_ACTION ITEM_
Transcribe the listing below only from the line with "- [ ] **contextIsolation**: true ✅" up to and including the line with "- [ ] **IPC Validation**: Invalid".

_INFORMATION PROVIDED_
•••••

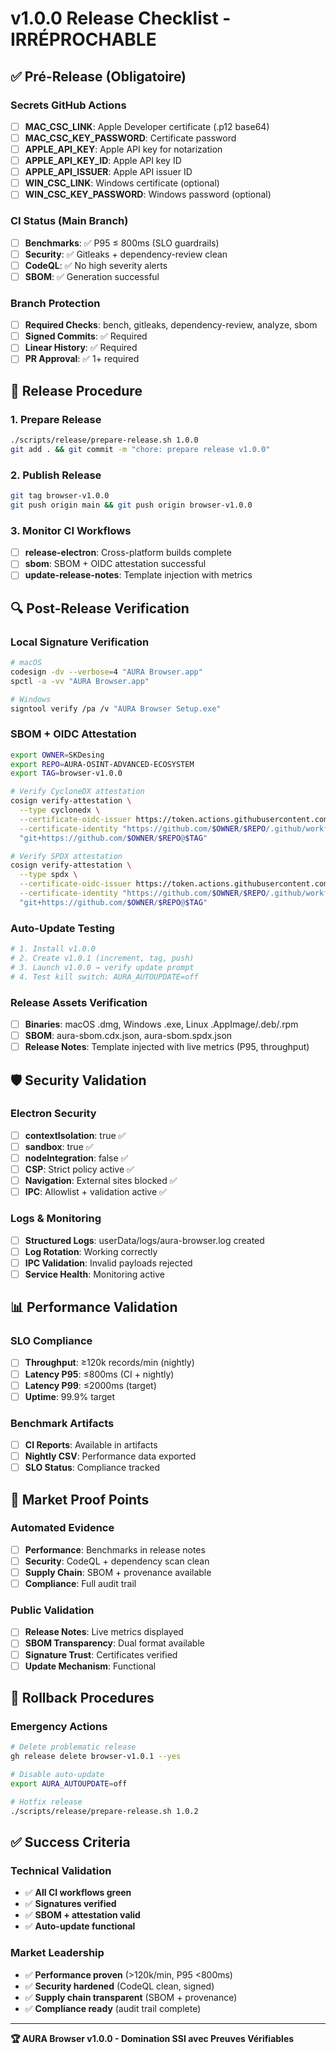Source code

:# v1.0.0 Release Checklist - IRRÉPROCHABLE

## ✅ Pré-Release (Obligatoire)

### Secrets GitHub Actions
- [ ] **MAC_CSC_LINK**: Apple Developer certificate (.p12 base64)
- [ ] **MAC_CSC_KEY_PASSWORD**: Certificate password
- [ ] **APPLE_API_KEY**: Apple API key for notarization
- [ ] **APPLE_API_KEY_ID**: Apple API key ID
- [ ] **APPLE_API_ISSUER**: Apple API issuer ID
- [ ] **WIN_CSC_LINK**: Windows certificate (optional)
- [ ] **WIN_CSC_KEY_PASSWORD**: Windows password (optional)

### CI Status (Main Branch)
- [ ] **Benchmarks**: ✅ P95 ≤ 800ms (SLO guardrails)
- [ ] **Security**: ✅ Gitleaks + dependency-review clean
- [ ] **CodeQL**: ✅ No high severity alerts
- [ ] **SBOM**: ✅ Generation successful

### Branch Protection
- [ ] **Required Checks**: bench, gitleaks, dependency-review, analyze, sbom
- [ ] **Signed Commits**: ✅ Required
- [ ] **Linear History**: ✅ Required
- [ ] **PR Approval**: ✅ 1+ required

## 🚀 Release Procedure

### 1. Prepare Release
```bash
./scripts/release/prepare-release.sh 1.0.0
git add . && git commit -m "chore: prepare release v1.0.0"
```

### 2. Publish Release
```bash
git tag browser-v1.0.0
git push origin main && git push origin browser-v1.0.0
```

### 3. Monitor CI Workflows
- [ ] **release-electron**: Cross-platform builds complete
- [ ] **sbom**: SBOM + OIDC attestation successful
- [ ] **update-release-notes**: Template injection with metrics

## 🔍 Post-Release Verification

### Local Signature Verification
```bash
# macOS
codesign -dv --verbose=4 "AURA Browser.app"
spctl -a -vv "AURA Browser.app"

# Windows
signtool verify /pa /v "AURA Browser Setup.exe"
```

### SBOM + OIDC Attestation
```bash
export OWNER=SKDesing
export REPO=AURA-OSINT-ADVANCED-ECOSYSTEM
export TAG=browser-v1.0.0

# Verify CycloneDX attestation
cosign verify-attestation \
  --type cyclonedx \
  --certificate-oidc-issuer https://token.actions.githubusercontent.com \
  --certificate-identity "https://github.com/$OWNER/$REPO/.github/workflows/sbom.yml@refs/tags/$TAG" \
  "git+https://github.com/$OWNER/$REPO@$TAG"

# Verify SPDX attestation
cosign verify-attestation \
  --type spdx \
  --certificate-oidc-issuer https://token.actions.githubusercontent.com \
  --certificate-identity "https://github.com/$OWNER/$REPO/.github/workflows/sbom.yml@refs/tags/$TAG" \
  "git+https://github.com/$OWNER/$REPO@$TAG"
```

### Auto-Update Testing
```bash
# 1. Install v1.0.0
# 2. Create v1.0.1 (increment, tag, push)
# 3. Launch v1.0.0 → verify update prompt
# 4. Test kill switch: AURA_AUTOUPDATE=off
```

### Release Assets Verification
- [ ] **Binaries**: macOS .dmg, Windows .exe, Linux .AppImage/.deb/.rpm
- [ ] **SBOM**: aura-sbom.cdx.json, aura-sbom.spdx.json
- [ ] **Release Notes**: Template injected with live metrics (P95, throughput)

## 🛡️ Security Validation

### Electron Security
- [ ] **contextIsolation**: true ✅
- [ ] **sandbox**: true ✅
- [ ] **nodeIntegration**: false ✅
- [ ] **CSP**: Strict policy active ✅
- [ ] **Navigation**: External sites blocked ✅
- [ ] **IPC**: Allowlist + validation active ✅

### Logs & Monitoring
- [ ] **Structured Logs**: userData/logs/aura-browser.log created
- [ ] **Log Rotation**: Working correctly
- [ ] **IPC Validation**: Invalid payloads rejected
- [ ] **Service Health**: Monitoring active

## 📊 Performance Validation

### SLO Compliance
- [ ] **Throughput**: ≥120k records/min (nightly)
- [ ] **Latency P95**: ≤800ms (CI + nightly)
- [ ] **Latency P99**: ≤2000ms (target)
- [ ] **Uptime**: 99.9% target

### Benchmark Artifacts
- [ ] **CI Reports**: Available in artifacts
- [ ] **Nightly CSV**: Performance data exported
- [ ] **SLO Status**: Compliance tracked

## 🎯 Market Proof Points

### Automated Evidence
- [ ] **Performance**: Benchmarks in release notes
- [ ] **Security**: CodeQL + dependency scan clean
- [ ] **Supply Chain**: SBOM + provenance available
- [ ] **Compliance**: Full audit trail

### Public Validation
- [ ] **Release Notes**: Live metrics displayed
- [ ] **SBOM Transparency**: Dual format available
- [ ] **Signature Trust**: Certificates verified
- [ ] **Update Mechanism**: Functional

## 🚨 Rollback Procedures

### Emergency Actions
```bash
# Delete problematic release
gh release delete browser-v1.0.1 --yes

# Disable auto-update
export AURA_AUTOUPDATE=off

# Hotfix release
./scripts/release/prepare-release.sh 1.0.2
```

## ✅ Success Criteria

### Technical Validation
- ✅ **All CI workflows green**
- ✅ **Signatures verified**
- ✅ **SBOM + attestation valid**
- ✅ **Auto-update functional**

### Market Leadership
- ✅ **Performance proven** (>120k/min, P95 <800ms)
- ✅ **Security hardened** (CodeQL clean, signed)
- ✅ **Supply chain transparent** (SBOM + provenance)
- ✅ **Compliance ready** (audit trail complete)

---

**🏆 AURA Browser v1.0.0 - Domination SSI avec Preuves Vérifiables**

•••••

_WRITTEN RESPONSE_
- [ ] **contextIsolation**: true ✅
- [ ] **sandbox**: true ✅
- [ ] **nodeIntegration**: false ✅
- [ ] **CSP**: Strict policy active ✅
- [ ] **Navigation**: External sites blocked ✅
- [ ] **IPC**: Allowlist + validation active ✅

### Logs & Monitoring
- [ ] **Structured Logs**: userData/logs/aura-browser.log created
- [ ] **Log Rotation**: Working correctly
- [ ] **IPC Validation**: Invalid payloads rejected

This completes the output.